Une autre étude publiée par la Commission de la Région Ile-de-France [4] en 2008 s’est penchée sur l’empreinte écologique d’un tournage, en identifiant « les principaux postes de consommation de matière ou de ressources » de la filière, mais c’est une étude prospective dont la portée reste limitée.
Dans un contexte où l’urgence climatique exhorte tous les acteurs à fournir des efforts, il est aujourd’hui primordial que l’industrie du cinéma œuvre à réduire son impact environnemental. Au-delà d’un classement des industries les plus polluantes, il s’agit avant tout mettre en place une dynamique générale adoptée et actée par la société dans sa globalité, et surtout encouragée par une politique publique déterminée.
Quels leviers d’action pour mettre en place une éco-production ?
Un film est dans la grande majorité des cas porté par une société de production, qui comme toute société a souvent un bureau et des employés permanents. La société est donc un premier espace d’action où l’on peut mettre en place des mesures écologiques, telles que la limitation de l’usage numérique, l’économie d’énergie, le recyclage, etc. Mais ces plans d’action sont déjà plutôt bien connus et identifiés, et il s’agit ici de traiter des spécificités du cinéma et plus particulièrement d’un moment clé de la fabrication d’un film, à savoir le tournage.
Selon l’étude de la Commission Ile-de-France, ce qui pollue le plus dans un tournage est l’impact généré par le transport des gens et des choses (ce qui correspond par ailleurs à un poste budgétaire souvent relativement élevé).
Un article du journal Les Échos [5] rapporte un extrait d’un entretien avec un membre de l’équipe de La Vie d’Adèle : “On a tourné la majeure partie de Mektoub my Love à Sète. Puis, Abdellatif Kechiche nous a fait partir au Portugal. Pour une seule scène, qu’il a finalement coupée au montage.” “Tous ?” “Oui, toute l’équipe, en avion, pour deux semaines.”
Cela illustre les proportions que peut parfois prendre le transport de toutes les équipes artistiques et techniques pour tourner dans des décors naturels. Si jusque-là la question ne se posait pas, il faut désormais pouvoir envisager de limiter les déplacements et choisir les moyens de transport les plus écologiques.
Un autre poste riche en pollution est celui du matériel utilisé, qui est de plus en plus performant sur le plan technologique mais par la même occasion plus énergivore. Certaines lampes ou caméras permettent par exemple un rendu optimal pour des hautes définitions dont les écrans de cinéma ne disposent même pas.
Quels sont les dispositifs existants en France ?

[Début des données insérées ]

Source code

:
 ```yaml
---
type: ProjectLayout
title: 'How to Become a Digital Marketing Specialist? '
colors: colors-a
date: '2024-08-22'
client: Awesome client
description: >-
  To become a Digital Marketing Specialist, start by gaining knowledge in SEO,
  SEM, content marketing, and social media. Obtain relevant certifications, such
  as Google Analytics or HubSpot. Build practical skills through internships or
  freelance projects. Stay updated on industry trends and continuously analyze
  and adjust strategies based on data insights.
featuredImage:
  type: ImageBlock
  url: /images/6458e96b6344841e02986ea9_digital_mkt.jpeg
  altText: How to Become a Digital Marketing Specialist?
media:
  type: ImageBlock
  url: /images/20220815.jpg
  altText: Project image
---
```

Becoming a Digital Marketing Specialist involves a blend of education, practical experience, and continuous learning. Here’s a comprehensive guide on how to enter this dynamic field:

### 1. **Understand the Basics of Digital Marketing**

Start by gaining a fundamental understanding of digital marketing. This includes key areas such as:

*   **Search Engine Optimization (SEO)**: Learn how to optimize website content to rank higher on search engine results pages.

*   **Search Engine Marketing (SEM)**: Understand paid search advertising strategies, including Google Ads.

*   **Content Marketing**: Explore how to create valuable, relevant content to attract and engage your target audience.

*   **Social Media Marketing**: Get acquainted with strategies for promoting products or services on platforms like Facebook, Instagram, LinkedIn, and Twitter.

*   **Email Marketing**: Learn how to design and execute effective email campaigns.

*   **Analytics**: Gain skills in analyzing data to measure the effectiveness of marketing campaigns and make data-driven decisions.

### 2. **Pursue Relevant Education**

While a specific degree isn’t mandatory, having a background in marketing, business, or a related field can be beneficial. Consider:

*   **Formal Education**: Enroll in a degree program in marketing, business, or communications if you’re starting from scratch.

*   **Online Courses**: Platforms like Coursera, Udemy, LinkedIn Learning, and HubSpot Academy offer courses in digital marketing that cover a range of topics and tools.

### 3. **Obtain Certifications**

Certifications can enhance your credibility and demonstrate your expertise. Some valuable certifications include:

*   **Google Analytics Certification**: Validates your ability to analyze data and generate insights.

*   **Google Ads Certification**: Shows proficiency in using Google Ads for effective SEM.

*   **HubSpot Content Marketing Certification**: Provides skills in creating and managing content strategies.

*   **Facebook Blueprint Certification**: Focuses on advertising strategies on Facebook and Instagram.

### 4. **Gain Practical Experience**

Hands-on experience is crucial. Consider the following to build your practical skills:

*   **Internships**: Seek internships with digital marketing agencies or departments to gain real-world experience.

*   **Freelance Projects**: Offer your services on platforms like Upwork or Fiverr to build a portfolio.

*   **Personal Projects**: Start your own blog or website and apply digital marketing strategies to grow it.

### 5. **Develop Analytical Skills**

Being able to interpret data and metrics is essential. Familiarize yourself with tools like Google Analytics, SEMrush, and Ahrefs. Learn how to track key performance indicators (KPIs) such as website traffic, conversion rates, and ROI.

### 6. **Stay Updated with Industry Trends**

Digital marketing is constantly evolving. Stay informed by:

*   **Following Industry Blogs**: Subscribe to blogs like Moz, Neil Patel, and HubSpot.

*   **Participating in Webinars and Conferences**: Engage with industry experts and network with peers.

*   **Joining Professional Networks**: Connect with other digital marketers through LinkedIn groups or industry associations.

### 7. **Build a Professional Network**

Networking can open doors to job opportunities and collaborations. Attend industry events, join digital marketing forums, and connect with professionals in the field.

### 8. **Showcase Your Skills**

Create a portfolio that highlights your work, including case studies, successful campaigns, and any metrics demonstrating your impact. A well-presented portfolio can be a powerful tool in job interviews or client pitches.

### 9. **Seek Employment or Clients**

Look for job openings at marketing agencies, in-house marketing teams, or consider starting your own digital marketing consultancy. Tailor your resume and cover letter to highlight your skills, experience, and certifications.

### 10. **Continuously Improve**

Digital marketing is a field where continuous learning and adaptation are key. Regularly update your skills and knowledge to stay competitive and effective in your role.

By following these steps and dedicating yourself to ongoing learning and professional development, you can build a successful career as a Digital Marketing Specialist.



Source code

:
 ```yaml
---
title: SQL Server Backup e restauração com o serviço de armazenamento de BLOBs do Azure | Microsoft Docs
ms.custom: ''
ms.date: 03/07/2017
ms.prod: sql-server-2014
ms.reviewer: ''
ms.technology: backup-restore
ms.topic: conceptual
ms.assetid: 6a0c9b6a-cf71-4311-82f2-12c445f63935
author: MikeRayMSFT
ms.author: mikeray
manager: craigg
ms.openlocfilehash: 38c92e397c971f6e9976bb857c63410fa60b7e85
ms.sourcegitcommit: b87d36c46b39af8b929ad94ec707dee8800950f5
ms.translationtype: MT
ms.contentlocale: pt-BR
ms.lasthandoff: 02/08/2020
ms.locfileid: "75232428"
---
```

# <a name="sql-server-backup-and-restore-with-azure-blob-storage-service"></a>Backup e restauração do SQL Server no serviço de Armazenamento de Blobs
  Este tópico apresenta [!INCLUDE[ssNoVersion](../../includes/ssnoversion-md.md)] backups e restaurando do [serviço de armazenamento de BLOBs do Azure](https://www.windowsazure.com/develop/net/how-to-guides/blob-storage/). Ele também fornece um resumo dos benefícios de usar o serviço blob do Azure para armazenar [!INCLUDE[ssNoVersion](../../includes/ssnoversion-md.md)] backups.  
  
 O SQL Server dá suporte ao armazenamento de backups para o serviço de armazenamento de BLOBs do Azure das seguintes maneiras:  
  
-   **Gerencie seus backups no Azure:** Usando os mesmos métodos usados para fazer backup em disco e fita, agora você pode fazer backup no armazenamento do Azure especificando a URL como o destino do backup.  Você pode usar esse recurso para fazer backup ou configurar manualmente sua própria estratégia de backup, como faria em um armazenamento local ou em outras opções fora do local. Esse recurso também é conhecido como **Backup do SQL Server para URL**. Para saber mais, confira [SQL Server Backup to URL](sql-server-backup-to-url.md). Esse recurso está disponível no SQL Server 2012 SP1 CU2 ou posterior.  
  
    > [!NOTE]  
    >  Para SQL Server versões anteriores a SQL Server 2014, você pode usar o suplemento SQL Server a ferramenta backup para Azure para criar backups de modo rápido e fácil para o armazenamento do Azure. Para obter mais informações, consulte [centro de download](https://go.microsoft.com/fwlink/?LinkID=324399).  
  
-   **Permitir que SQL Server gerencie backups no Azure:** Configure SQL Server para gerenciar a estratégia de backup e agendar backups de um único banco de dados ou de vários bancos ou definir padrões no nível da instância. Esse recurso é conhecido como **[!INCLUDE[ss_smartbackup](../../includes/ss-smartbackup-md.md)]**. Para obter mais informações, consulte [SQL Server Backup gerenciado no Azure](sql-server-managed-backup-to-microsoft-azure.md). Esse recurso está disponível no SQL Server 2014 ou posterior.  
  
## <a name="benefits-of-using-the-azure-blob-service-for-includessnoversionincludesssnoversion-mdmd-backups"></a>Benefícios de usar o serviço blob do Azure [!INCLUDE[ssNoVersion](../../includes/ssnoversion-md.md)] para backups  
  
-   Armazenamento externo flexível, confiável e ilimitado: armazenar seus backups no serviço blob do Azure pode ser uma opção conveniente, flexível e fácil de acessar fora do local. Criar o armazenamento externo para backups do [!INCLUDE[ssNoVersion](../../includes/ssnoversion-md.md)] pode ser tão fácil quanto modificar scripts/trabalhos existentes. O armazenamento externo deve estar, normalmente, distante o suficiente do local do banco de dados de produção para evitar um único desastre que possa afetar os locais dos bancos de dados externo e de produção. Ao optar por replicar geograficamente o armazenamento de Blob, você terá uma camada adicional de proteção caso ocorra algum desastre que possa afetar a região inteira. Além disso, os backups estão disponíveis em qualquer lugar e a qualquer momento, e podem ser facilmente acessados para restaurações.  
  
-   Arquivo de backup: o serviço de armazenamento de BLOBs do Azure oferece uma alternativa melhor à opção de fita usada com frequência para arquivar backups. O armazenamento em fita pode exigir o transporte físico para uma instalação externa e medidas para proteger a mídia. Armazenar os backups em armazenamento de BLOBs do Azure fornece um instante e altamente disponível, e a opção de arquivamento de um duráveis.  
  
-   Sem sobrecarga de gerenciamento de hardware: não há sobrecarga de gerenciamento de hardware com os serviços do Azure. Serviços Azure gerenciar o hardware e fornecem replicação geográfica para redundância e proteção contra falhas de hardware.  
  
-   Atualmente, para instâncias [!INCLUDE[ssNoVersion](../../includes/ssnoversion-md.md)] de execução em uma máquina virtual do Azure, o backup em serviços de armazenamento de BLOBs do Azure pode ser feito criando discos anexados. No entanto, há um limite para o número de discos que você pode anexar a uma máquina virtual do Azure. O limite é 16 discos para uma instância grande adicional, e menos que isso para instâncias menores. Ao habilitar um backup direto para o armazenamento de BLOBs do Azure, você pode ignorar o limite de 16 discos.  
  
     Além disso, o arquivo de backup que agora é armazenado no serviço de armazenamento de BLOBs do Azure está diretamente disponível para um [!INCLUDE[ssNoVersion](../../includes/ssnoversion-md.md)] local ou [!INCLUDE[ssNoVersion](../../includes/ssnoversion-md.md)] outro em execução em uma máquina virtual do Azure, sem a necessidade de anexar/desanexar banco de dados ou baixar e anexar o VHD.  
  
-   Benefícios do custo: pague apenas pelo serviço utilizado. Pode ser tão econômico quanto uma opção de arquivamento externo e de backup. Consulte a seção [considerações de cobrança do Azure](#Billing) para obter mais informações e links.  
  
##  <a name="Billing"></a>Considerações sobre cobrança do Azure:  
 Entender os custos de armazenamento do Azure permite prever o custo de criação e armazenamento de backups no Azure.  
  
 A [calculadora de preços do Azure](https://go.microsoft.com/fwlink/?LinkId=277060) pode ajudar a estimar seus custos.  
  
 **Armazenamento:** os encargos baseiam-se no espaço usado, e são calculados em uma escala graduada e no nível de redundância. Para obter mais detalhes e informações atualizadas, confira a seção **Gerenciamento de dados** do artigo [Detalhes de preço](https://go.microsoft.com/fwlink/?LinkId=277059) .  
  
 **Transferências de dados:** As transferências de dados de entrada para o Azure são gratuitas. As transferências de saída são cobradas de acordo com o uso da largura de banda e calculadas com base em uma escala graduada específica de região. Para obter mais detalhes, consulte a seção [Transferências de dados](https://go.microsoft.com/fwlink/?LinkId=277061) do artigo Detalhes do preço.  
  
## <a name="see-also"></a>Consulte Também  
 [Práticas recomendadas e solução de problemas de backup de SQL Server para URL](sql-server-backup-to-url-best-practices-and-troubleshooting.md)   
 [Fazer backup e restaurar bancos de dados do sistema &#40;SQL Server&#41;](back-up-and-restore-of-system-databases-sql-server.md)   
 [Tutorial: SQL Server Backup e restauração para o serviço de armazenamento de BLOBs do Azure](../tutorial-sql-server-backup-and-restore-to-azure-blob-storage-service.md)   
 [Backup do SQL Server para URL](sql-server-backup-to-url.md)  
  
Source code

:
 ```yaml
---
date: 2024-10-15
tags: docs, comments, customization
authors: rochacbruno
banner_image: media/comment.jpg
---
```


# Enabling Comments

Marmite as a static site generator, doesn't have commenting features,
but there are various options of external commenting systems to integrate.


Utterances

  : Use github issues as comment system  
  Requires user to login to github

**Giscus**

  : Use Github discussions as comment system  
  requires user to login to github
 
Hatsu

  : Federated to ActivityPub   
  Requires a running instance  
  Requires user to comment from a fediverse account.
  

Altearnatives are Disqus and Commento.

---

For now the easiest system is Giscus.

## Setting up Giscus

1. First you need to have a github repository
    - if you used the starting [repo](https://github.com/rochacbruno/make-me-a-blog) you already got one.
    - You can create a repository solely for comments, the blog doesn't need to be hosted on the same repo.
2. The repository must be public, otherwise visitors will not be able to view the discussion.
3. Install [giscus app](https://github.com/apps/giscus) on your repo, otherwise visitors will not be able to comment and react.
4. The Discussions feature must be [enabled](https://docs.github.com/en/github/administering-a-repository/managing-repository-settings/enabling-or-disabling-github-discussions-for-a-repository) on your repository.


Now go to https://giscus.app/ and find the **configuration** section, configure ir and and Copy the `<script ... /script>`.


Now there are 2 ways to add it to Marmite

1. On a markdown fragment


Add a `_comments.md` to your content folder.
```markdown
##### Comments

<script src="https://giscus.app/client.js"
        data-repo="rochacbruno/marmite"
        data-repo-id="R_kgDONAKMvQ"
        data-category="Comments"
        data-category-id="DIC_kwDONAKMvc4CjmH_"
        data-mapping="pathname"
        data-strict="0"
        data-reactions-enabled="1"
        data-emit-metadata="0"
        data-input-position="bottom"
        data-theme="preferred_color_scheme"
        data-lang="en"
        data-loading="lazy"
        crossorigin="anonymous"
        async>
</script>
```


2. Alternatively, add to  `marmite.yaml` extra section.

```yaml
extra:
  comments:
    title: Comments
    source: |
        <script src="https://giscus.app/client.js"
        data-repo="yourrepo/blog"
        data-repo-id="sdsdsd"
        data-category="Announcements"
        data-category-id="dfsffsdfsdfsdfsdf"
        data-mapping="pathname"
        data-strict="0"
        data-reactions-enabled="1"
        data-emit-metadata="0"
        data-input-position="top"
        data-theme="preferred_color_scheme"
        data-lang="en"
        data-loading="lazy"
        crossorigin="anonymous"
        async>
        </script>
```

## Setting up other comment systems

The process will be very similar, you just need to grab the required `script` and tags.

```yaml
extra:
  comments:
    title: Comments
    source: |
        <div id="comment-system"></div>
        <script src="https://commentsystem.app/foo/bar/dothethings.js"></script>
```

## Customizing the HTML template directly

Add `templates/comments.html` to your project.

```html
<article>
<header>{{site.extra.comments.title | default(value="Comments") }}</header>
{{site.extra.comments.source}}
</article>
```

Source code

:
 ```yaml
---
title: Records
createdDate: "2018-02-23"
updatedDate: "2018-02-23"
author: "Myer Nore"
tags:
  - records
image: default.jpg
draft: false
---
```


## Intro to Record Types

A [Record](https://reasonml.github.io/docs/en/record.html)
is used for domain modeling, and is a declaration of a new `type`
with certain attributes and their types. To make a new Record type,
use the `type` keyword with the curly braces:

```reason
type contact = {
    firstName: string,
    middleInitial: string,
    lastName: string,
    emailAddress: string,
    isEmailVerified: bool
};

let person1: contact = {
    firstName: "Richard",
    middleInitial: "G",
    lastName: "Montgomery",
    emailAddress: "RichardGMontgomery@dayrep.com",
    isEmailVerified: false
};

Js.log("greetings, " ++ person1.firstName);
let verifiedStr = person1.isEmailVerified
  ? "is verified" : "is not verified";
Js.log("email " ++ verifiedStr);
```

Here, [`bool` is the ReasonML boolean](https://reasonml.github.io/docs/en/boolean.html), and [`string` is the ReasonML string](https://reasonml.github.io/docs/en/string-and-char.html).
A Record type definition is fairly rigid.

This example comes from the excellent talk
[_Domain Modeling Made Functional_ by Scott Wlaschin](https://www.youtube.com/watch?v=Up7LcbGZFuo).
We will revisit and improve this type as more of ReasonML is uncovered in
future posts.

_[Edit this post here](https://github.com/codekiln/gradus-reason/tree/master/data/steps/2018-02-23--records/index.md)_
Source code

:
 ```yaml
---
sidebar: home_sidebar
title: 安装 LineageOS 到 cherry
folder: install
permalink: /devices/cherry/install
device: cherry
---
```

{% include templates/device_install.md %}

L’association Ecoprod citée plus haut et créée en 2009 compte parmi les acteurs les plus actifs en matière d’éco-production. L’association a créé en 2010 l’Ecoclap, un calculateur d’empreinte carbone dédié à l’audiovisuel et dont les sociétés de production peuvent se servir pour atteindre leurs objectifs. Leur plateforme offre également des fiches pratiques, des formations, un guide de tournage, etc.
La startup Pixetik est quant à elle spécialisée dans le placement de produits écoresponsables, tandis que l’agence de conseil Secoya Ecotournage s’applique à mettre en place des stratégies RSE pour les sociétés de l’audiovisuel.
Ces initiatives se multiplient en France, mais elles restent marginales. Car pour faire appel à une agence de conseil comme celles-ci, il faut dépenser davantage et embaucher davantage, puisque souvent cela nécessite la désignation d’un eco-manager chargé de coordonner cet aspect-là.
Qu’est-ce qui inciterait donc les sociétés de production à se rajouter une contrainte supplémentaire ?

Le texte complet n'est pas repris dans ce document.